#### Saved entries
* * * *

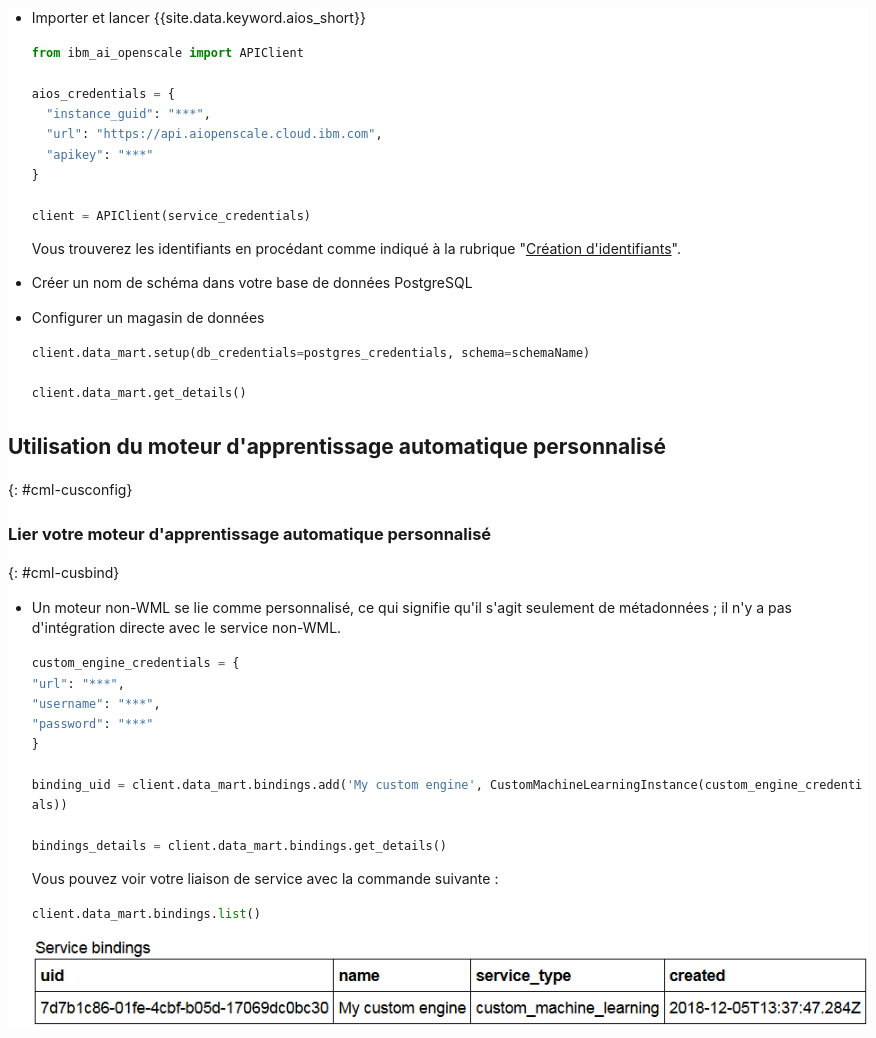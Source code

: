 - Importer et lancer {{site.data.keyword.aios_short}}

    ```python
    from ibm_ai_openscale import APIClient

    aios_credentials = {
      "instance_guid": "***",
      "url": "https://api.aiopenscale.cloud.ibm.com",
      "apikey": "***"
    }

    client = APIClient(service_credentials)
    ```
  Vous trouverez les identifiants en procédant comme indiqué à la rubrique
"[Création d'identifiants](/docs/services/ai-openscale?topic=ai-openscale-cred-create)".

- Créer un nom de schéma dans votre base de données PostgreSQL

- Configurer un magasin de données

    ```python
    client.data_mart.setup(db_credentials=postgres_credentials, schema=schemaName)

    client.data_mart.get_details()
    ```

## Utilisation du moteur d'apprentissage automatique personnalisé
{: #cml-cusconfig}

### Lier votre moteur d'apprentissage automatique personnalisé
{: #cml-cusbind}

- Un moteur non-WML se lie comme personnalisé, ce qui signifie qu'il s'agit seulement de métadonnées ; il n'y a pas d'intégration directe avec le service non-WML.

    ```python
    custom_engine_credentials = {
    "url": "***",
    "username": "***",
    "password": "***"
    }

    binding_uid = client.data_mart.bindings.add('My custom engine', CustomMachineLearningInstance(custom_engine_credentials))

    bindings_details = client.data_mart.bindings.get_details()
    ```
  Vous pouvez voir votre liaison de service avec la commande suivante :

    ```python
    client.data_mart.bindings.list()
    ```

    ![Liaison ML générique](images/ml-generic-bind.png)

* * * *

#### Problem description
Apart from the pictures, every line of the data above should be given again exactly.

#### Written response
Source code

: - Importer et lancer {{site.data.keyword.aios_short}}

    ```python
    from ibm_ai_openscale import APIClient

    aios_credentials = {
      "instance_guid": "***",
      "url": "https://api.aiopenscale.cloud.ibm.com",
      "apikey": "***"
    }

    client = APIClient(service_credentials)
    ```
  Vous trouverez les identifiants en procédant comme indiqué à la rubrique
"[Création d'identifiants](/docs/services/ai-openscale?topic=ai-openscale-cred-create)".

- Créer un nom de schéma dans votre base de données PostgreSQL

- Configurer un magasin de données

    ```python
    client.data_mart.setup(db_credentials=postgres_credentials, schema=schemaName)

    client.data_mart.get_details()
    ```

## Utilisation du moteur d'apprentissage automatique personnalisé
{: #cml-cusconfig}

### Lier votre moteur d'apprentissage automatique personnalisé
{: #cml-cusbind}

- Un moteur non-WML se lie comme personnalisé, ce qui signifie qu'il s'agit seulement de métadonnées ; il n'y a pas d'intégration directe avec le service non-WML.

    ```python
    custom_engine_credentials = {
    "url": "***",
    "username": "***",
    "password": "***"
    }

    binding_uid = client.data_mart.bindings.add('My custom engine', CustomMachineLearningInstance(custom_engine_credentials))

    bindings_details = client.data_mart.bindings.get_details()
    ```
  Vous pouvez voir votre liaison de service avec la commande suivante :

    ```python
    client.data_mart.bindings.list()
    ```

    ![Liaison ML générique](images/ml-generic-bind.png)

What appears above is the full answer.